**TO DO:**
These records are to be written out exactly as they read, minus the pictures.

··· DATA RECORDS ···

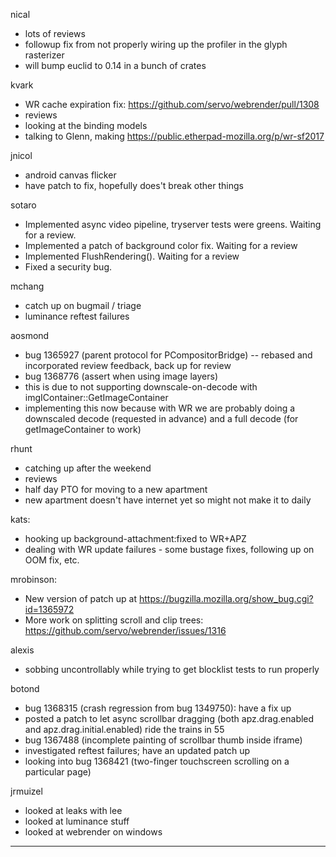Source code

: nical
* lots of reviews
* followup fix from not properly wiring up the profiler in the glyph rasterizer
* will bump euclid to 0.14 in a bunch of crates



kvark
* WR cache expiration fix: https://github.com/servo/webrender/pull/1308
* reviews
* looking at the binding models
* talking to Glenn, making https://public.etherpad-mozilla.org/p/wr-sf2017




jnicol
* android canvas flicker
* have patch to fix, hopefully does't break other things



sotaro
* Implemented async video pipeline, tryserver tests were greens. Waiting for a review.
* Implemented a patch of background color fix. Waiting for a review
* Implemented FlushRendering(). Waiting for a review
* Fixed a security bug.



mchang
* catch up on bugmail / triage
* luminance reftest failures



aosmond
* bug 1365927 (parent protocol for PCompositorBridge) -- rebased and incorporated review feedback, back up for review
* bug 1368776 (assert when using image layers)
* this is due to not supporting downscale-on-decode with imgIContainer::GetImageContainer
* implementing this now because with WR we are probably doing a downscaled decode (requested in advance) and a full decode (for getImageContainer to work)



rhunt
* catching up after the weekend
* reviews
* half day PTO for moving to a new apartment
* new apartment doesn't have internet yet so might not make it to daily



kats:
* hooking up background-attachment:fixed to WR+APZ
* dealing with WR update failures - some bustage fixes, following up on OOM fix, etc.





mrobinson:
* New version of patch up at https://bugzilla.mozilla.org/show_bug.cgi?id=1365972
* More work on splitting scroll and clip trees: https://github.com/servo/webrender/issues/1316







alexis
* sobbing uncontrollably while trying to get blocklist tests to run properly



botond
* bug 1368315 (crash regression from bug 1349750): have a fix up
* posted a patch to let async scrollbar dragging (both apz.drag.enabled and apz.drag.initial.enabled) ride the trains in 55 
* bug 1367488 (incomplete painting of scrollbar thumb inside iframe) 
* investigated reftest failures; have an updated patch up 
* looking into bug 1368421 (two-finger touchscreen scrolling on a particular page)





jrmuizel
* looked at leaks with lee
* looked at luminance stuff
* looked at webrender on windows

________________



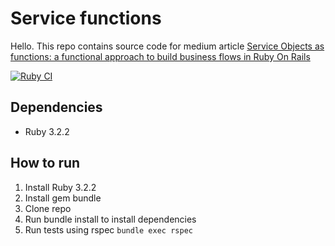 # Service functions
 Hello. This repo contains source code for medium article [Service Objects as functions: a functional approach to build business flows in Ruby On Rails](https://medium.com/@beard-programmer/service-objects-as-functions-a-functional-approach-to-build-business-flows-in-ruby-on-rails-bf34bf18331d)

[![Ruby CI](https://github.com/beard-programmer/service-functions/actions/workflows/main.yml/badge.svg)](https://github.com/beard-programmer/service-functions/actions/workflows/main.yml)

## Dependencies
 - Ruby 3.2.2
## How to run
1. Install Ruby 3.2.2
2. Install gem bundle
3. Clone repo
4. Run bundle install to install dependencies
5. Run tests using rspec `bundle exec rspec`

···

**WRITTEN RESPONSE:**
Source code

: nical
* lots of reviews
* followup fix from not properly wiring up the profiler in the glyph rasterizer
* will bump euclid to 0.14 in a bunch of crates



kvark
* WR cache expiration fix: https://github.com/servo/webrender/pull/1308
* reviews
* looking at the binding models
* talking to Glenn, making https://public.etherpad-mozilla.org/p/wr-sf2017




jnicol
* android canvas flicker
* have patch to fix, hopefully does't break other things



sotaro
* Implemented async video pipeline, tryserver tests were greens. Waiting for a review.
* Implemented a patch of background color fix. Waiting for a review
* Implemented FlushRendering(). Waiting for a review
* Fixed a security bug.



mchang
* catch up on bugmail / triage
* luminance reftest failures



aosmond
* bug 1365927 (parent protocol for PCompositorBridge) -- rebased and incorporated review feedback, back up for review
* bug 1368776 (assert when using image layers)
* this is due to not supporting downscale-on-decode with imgIContainer::GetImageContainer
* implementing this now because with WR we are probably doing a downscaled decode (requested in advance) and a full decode (for getImageContainer to work)



rhunt
* catching up after the weekend
* reviews
* half day PTO for moving to a new apartment
* new apartment doesn't have internet yet so might not make it to daily



kats:
* hooking up background-attachment:fixed to WR+APZ
* dealing with WR update failures - some bustage fixes, following up on OOM fix, etc.





mrobinson:
* New version of patch up at https://bugzilla.mozilla.org/show_bug.cgi?id=1365972
* More work on splitting scroll and clip trees: https://github.com/servo/webrender/issues/1316







alexis
* sobbing uncontrollably while trying to get blocklist tests to run properly



botond
* bug 1368315 (crash regression from bug 1349750): have a fix up
* posted a patch to let async scrollbar dragging (both apz.drag.enabled and apz.drag.initial.enabled) ride the trains in 55 
* bug 1367488 (incomplete painting of scrollbar thumb inside iframe) 
* investigated reftest failures; have an updated patch up 
* looking into bug 1368421 (two-finger touchscreen scrolling on a particular page)





jrmuizel
* looked at leaks with lee
* looked at luminance stuff
* looked at webrender on windows

________________



 # Service functions
 Hello. This repo contains source code for medium article [Service Objects as functions: a functional approach to build business flows in Ruby On Rails](https://medium.com/@beard-programmer/service-objects-as-functions-a-functional-approach-to-build-business-flows-in-ruby-on-rails-bf34bf18331d)

[![Ruby CI](https://github.com/beard-programmer/service-functions/actions/workflows/main.yml/badge.svg)](https://github.com/beard-programmer/service-functions/actions/workflows/main.yml)

## Dependencies
 - Ruby 3.2.2
## How to run
1. Install Ruby 3.2.2
2. Install gem bundle
3. Clone repo
4. Run bundle install to install dependencies
5. Run tests using rspec `bundle exec rspec`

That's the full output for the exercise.